Deep convolutional neural networks for pedestrian detection (1510.03608v5)

Published 13 Oct 2015 in cs.CV

Abstract: Pedestrian detection is a popular research topic due to its paramount importance for a number of applications, especially in the fields of automotive, surveillance and robotics. Despite the significant improvements, pedestrian detection is still an open challenge that calls for more and more accurate algorithms. In the last few years, deep learning and in particular convolutional neural networks emerged as the state of the art in terms of accuracy for a number of computer vision tasks such as image classification, object detection and segmentation, often outperforming the previous gold standards by a large margin. In this paper, we propose a pedestrian detection system based on deep learning, adapting a general-purpose convolutional network to the task at hand. By thoroughly analyzing and optimizing each step of the detection pipeline we propose an architecture that outperforms traditional methods, achieving a task accuracy close to that of state-of-the-art approaches, while requiring a low computational time. Finally, we tested the system on an NVIDIA Jetson TK1, a 192-core platform that is envisioned to be a forerunner computational brain of future self-driving cars.

Authors (6)

Federico Monti (16 papers)
Luca Baroffio (6 papers)
Luca Bondi (15 papers)
Marco Tagliasacchi (37 papers)
Stefano Tubaro (55 papers)
Denis Tomè (2 papers)

Citations (190)

View on Semantic Scholar

Summary

Deep Convolutional Neural Networks for Pedestrian Detection

The paper "Deep Convolutional Neural Networks for Pedestrian Detection," authored by D. Tomè and colleagues, addresses the complex problem of pedestrian detection through the application of deep learning techniques, specifically Convolutional Neural Networks (CNNs). This paper is pertinent due to the critical role pedestrian detection plays in various fields, such as automotive safety systems, surveillance, and robotics.

Background and Context

Pedestrian detection has historically involved a pipeline comprising region proposal, feature extraction, and classification. Traditional methods relied heavily on handcrafted features, such as Histogram of Gradients (HOG) and Integral Channel Features (ICF), which have established benchmarks over the years. Although recent advancements in CNNs have demonstrated improved accuracy in similar visual recognition tasks, their full potential remains untapped in pedestrian detection.

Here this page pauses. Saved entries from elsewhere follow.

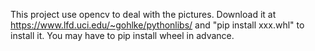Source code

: This project use opencv to deal with the pictures. Download it at
https://www.lfd.uci.edu/~gohlke/pythonlibs/
and
"pip install xxx.whl"
to install it. You may have to pip install wheel in advance.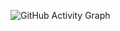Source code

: 
![GitHub Activity Graph](https://github-readme-activity-graph.vercel.app/graph?username=alkayesrifat&theme=github)
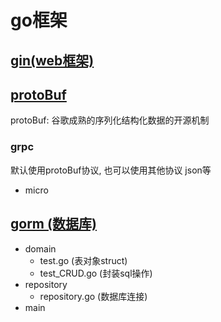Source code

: # go框架

## [gin(web框架)](./gin/README.md)


## [protoBuf](./protoBuf/README.md)
protoBuf: 谷歌成熟的序列化结构化数据的开源机制

### grpc
默认使用protoBuf协议, 也可以使用其他协议 json等


- micro

## [gorm (数据库)](./gorm)

- domain
  - test.go  (表对象struct)
  - test_CRUD.go  (封装sql操作)
- repository
  - repository.go  (数据库连接)
- main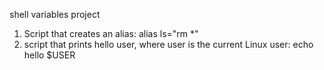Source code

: shell variables project
1. Script that creates an alias: alias ls="rm *"
2. script that prints hello user, where user is the current Linux user: echo hello $USER
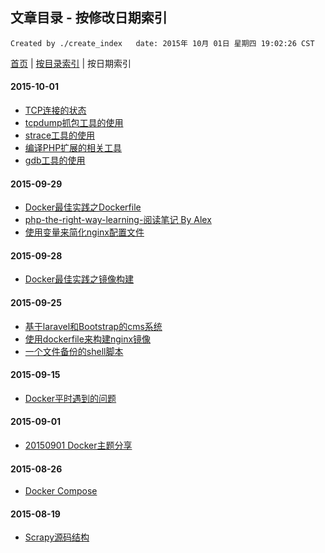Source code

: ## 文章目录 - 按修改日期索引

    Created by ./create_index   date: 2015年 10月 01日 星期四 19:02:26 CST

[首页](https://github.com/IBBD/blog )  |  [按目录索引](0-index.md )  |  按日期索引


#### 2015-10-01

- [TCP连接的状态](linux/tcp-connection-status.md)
- [tcpdump抓包工具的使用](linux/tcpdump-tools.md)
- [strace工具的使用](linux/strace-tools.md)
- [编译PHP扩展的相关工具](linux/php-build-tools.md)
- [gdb工具的使用](linux/gdb-tools.md)

#### 2015-09-29

- [Docker最佳实践之Dockerfile](linux/docker/docker-best-practice-dockerfile.md)
- [php-the-right-way-learning-阅读笔记 By Alex](php/php-the-right-way-learning/alex.md)
- [使用变量来简化nginx配置文件](linux/nginx/nginx-conf-use-var.md)

#### 2015-09-28

- [Docker最佳实践之镜像构建](linux/docker/docker-best-practice-build.md)

#### 2015-09-25

- [基于laravel和Bootstrap的cms系统](php/laravel/laravel-bootstrapt-cms.md)
- [使用dockerfile来构建nginx镜像](linux/docker/nginx.md)
- [一个文件备份的shell脚本](linux/shell/files-backup.md)

#### 2015-09-15

- [Docker平时遇到的问题](linux/docker/docker-questions.md)

#### 2015-09-01

- [20150901 Docker主题分享](linux/docker/docker分享会.md)

#### 2015-08-26

- [Docker Compose](linux/docker/docker-compose.md)

#### 2015-08-19

- [Scrapy源码结构](python/scrapy/源码结构.md)
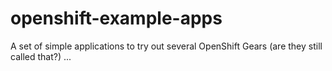 # openshift-example-apps
A set of simple applications to try out several OpenShift Gears (are they still called that?) ...
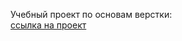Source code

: Учебный проект по основам верстки:  
[ссылка на проект](http://layout-designer-project-lvl1.surge.sh/ "http://layout-designer-project-lvl1.surge.sh/")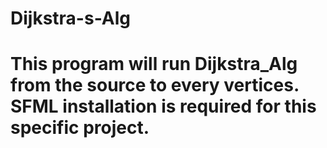 # Dijkstra-s-Alg


# This program will run Dijkstra_Alg from the source to every vertices. SFML installation is required for this specific project.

This paper capitalizes on the strengths of CNNs, emphasizing their ability to learn complex features from data and attempting to refine CNN architectures specifically for pedestrian detection. The work builds upon past methods, notably those of Hosang et al., optimizing each stage of the pedestrian detection process to improve detection accuracy while maintaining computational efficiency.

Methodology

The authors explore several candidate region proposals—Sliding Window, Selective Search, and Locally Decorrelated Channel Features (LDCF)—to identify regions likely containing pedestrians. Despite its naivety, the Sliding Window method ensures high recall but at the cost of computational efficiency. LDCF, tailored specifically for pedestrian detection, provides a more balanced approach, discarding negative regions and preserving positive ones.

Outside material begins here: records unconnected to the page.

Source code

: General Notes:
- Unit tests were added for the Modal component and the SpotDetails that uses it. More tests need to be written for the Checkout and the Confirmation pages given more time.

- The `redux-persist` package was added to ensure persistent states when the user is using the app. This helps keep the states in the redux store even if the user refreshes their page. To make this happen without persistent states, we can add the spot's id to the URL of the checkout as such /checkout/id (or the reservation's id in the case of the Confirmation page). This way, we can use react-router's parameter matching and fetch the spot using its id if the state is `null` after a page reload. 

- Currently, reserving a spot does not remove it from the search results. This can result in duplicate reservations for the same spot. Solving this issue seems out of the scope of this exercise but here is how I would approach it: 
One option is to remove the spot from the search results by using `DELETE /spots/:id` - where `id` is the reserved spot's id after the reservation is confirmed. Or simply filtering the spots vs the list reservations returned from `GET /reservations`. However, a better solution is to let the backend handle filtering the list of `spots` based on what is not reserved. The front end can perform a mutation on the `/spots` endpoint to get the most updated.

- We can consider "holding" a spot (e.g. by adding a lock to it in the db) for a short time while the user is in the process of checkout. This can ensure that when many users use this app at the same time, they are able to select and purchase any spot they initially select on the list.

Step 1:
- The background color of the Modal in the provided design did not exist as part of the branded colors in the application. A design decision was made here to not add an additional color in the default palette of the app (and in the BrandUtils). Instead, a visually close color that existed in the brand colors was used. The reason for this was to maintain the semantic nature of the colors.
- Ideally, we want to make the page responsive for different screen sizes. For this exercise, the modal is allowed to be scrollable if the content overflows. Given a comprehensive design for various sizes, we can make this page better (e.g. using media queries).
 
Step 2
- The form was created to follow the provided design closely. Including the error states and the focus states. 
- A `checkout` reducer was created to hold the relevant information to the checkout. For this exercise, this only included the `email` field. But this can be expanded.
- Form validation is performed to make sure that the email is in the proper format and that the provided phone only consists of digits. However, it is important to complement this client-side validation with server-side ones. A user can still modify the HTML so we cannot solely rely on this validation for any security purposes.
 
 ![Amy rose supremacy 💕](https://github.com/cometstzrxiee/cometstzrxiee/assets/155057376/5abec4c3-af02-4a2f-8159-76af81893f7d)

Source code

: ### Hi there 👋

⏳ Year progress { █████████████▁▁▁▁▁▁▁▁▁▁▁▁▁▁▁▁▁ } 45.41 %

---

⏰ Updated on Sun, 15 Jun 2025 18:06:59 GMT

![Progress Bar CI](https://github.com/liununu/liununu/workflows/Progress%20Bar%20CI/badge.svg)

The paper highlights the use of finetuning procedures on pre-trained models such as AlexNet and GoogLeNet, initially trained on the ImageNet dataset, to adapt them for pedestrian detection. This finetuning is critical given the lack of extensive annotated pedestrian datasets. Moreover, preprocessing methods like padding and negative sample decorrelation are implemented to enhance the robustness of training data.

To further optimize accuracy, the researchers combine region proposal scores in a binary classifier to offer parallel assessments of candidate regions. This technique enhances the detection efficacy of the final system.

Results and Performance Evaluation

The pipeline optimization led to significant improvements in pedestrian detection accuracy. On the standard Caltech Pedestrian Dataset, the proposed system achieved a miss rate of 0.199 at 0.1 FPPI, outperforming several traditional and contemporary approaches. In particular, the results surpass those obtained from similar systems using pure handcrafted techniques or general-purpose object detection networks.

In terms of computational performance, the DeepPed framework balances accuracy with efficiency, requiring approximately 530ms per frame on desktop architecture. The authors also present a lightweight version of the algorithm, achieving real-time performance on modern hardware such as the NVIDIA Jetson TK1.

Future Implications

This research contributes to the theoretical and practical understanding of applying deep learning to pedestrian detection. The results could propel advancements in real-world applications, offering robust, efficient detection systems in smart cars and autonomous systems. Future developments may involve further optimization of CNN architectures and complete GPU implementations to enhance both accuracy and computational speed. Additionally, the exploration of newer deep learning models and augmented datasets could drive continued improvements in pedestrian detection technologies.

In summary, this paper demonstrates a comprehensive approach to enhancing pedestrian detection through CNNs, optimizing performance without sacrificing accuracy, and setting a precedent for future research in automatic visual detection systems.